#### Data to examine
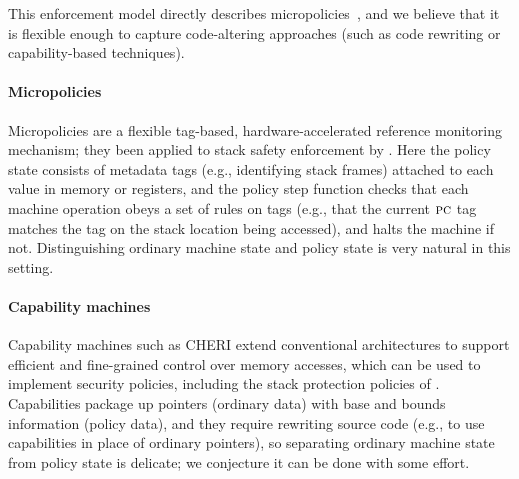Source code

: \documentclass[acmsmall,review,anonymous]{acmart}\settopmatter{printfolios=true,printccs=false,printacmref=false}
\begin{document}

This enforcement model directly describes
micropolicies~\citep{pump_oakland2015}, and we believe that it is
flexible enough to capture code-altering approaches (such as code rewriting
or capability-based techniques).

\newcommand{\TAGS}{\mathcal{T}}
\newcommand{\tagname}{t}
\newcommand{\uP}{{\mu P}}

\paragraph*{Micropolicies}
%
Micropolicies are a flexible tag-based, hardware-accelerated
reference monitoring mechanism; they been applied to stack safety
enforcement by \citet{DBLP:conf/sp/RoesslerD18}.
Here the policy state consists of metadata tags (e.g., identifying stack frames)
attached to each value in memory or registers, and the policy step
function
checks that each machine operation obeys a set of rules on tags
(e.g., that the current $\textsc{pc}$ tag matches the tag on the stack
location being accessed), and halts the machine if not.  Distinguishing
ordinary machine state and policy state is very natural in this setting.

\paragraph*{Capability machines}
%
Capability machines such as CHERI \citep{Woodruff+14} extend conventional
architectures to support efficient and fine-grained control over memory
accesses, which can be used to implement security policies, including
the stack protection policies of
\citet{Skorstengaard+19,Skorstengaard+19b}.
Capabilities package up pointers
(ordinary data) with base and bounds information (policy data),
and they require rewriting source code (e.g., to use capabilities in place
of ordinary pointers), so separating ordinary machine state from policy
state is delicate; we conjecture it can be done with some effort.
\end{document}
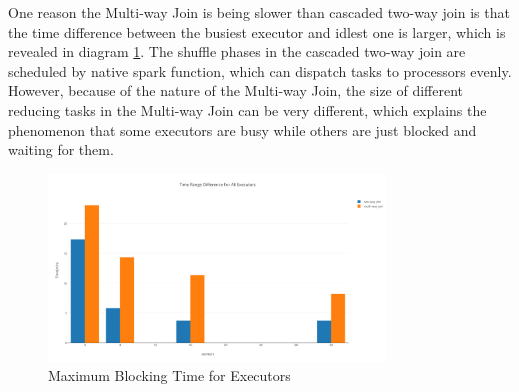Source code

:One reason the Multi-way Join is being slower than cascaded two-way join is that the time difference between the busiest executor and idlest one is larger, which is revealed in diagram  \ref{fig:Time-Range-Difference-For-All-Executors.png}. The shuffle phases in the cascaded two-way join are scheduled by native spark function, which can dispatch tasks to processors evenly. However, because of the nature of the Multi-way Join, the size of different reducing tasks in the Multi-way Join can be very different, which explains the phenomenon that some executors are busy while others are just blocked and waiting for them.
\begin{figure}[h!]
  \caption{Maximum Blocking Time for Executors}
  \label{fig:Time-Range-Difference-For-All-Executors.png}
  \centering
    \includegraphics[width=0.8\textwidth]{img/Time-Range-Difference-For-All-Executors}
\end{figure}

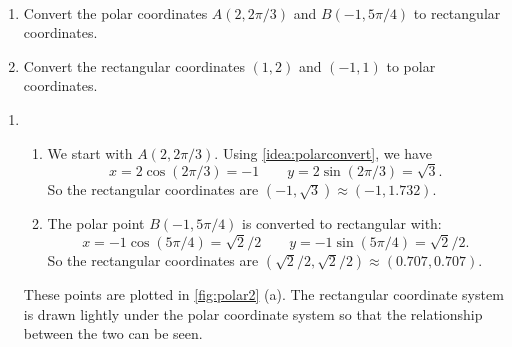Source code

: \begin{example}\label{ex_polar2}
\mbox{}\\[-2\baselineskip]\parbox[t]{\linewidth}{%
\begin{enumerate}
\item		Convert the polar coordinates $A(2,2\pi/3)$ and $B(-1,5\pi/4)$ to rectangular coordinates.
\item		Convert the rectangular coordinates $(1,2)$ and $(-1,1)$ to polar coordinates.
\end{enumerate}}
\solution
\begin{enumerate}
	\item \begin{enumerate}
		\item 
	We start with $A(2,2\pi/3)$. Using \autoref{idea:polarconvert}, we have 
	\[x= 2\cos (2\pi/3) = -1\qquad y = 2\sin (2\pi/3) = \sqrt{3}.\]
	So the rectangular coordinates are $(-1,\sqrt{3}) \approx (-1,1.732)$.
	
	\item The polar point $B(-1,5\pi/4)$ is converted to rectangular with:
	\[x=-1\cos (5\pi/4) = \sqrt{2}/2\qquad y= -1\sin (5\pi/4) = \sqrt{2}/2.\]
	So the rectangular coordinates are $(\sqrt{2}/2,\sqrt{2}/2) \approx (0.707,0.707)$.
	\end{enumerate}
	These points are plotted in \autoref{fig:polar2} (a). The rectangular coordinate system is drawn lightly under the polar coordinate system so that the relationship between the two can be seen.
	

\end{enumerate}
\end{example}
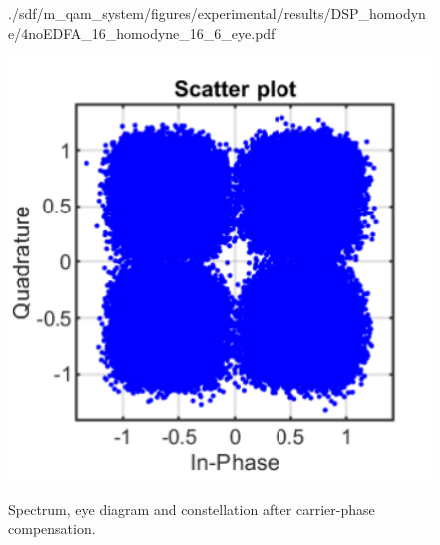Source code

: \begin{figure}[H]
\begin{minipage}{0.30\textwidth}
			{./sdf/m_qam_system/figures/experimental/results/DSP_homodyne/4noEDFA_16_homodyne_16_6_eye.pdf}
			\label{fig:16GBdSpecMF}
		\end{minipage}
		\begin{minipage}{0.30\textwidth}
			\centering
			\includegraphics[width=1\textwidth]
			{./sdf/m_qam_system/figures/experimental/results/DSP_homodyne/4noEDFA_16_homodyne_16_6_const.pdf}\\
			\label{fig:16GBdSpecBefFec}
		\end{minipage}
		\caption{Spectrum, eye diagram and constellation after carrier-phase
		compensation.}
		\label{fig:16GBMFHm}
	\end{figure}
########
▸ Problem statement
Count the lines in the entries above where the string "each" shows up, and give that number only.

▸ Result of the exercise
2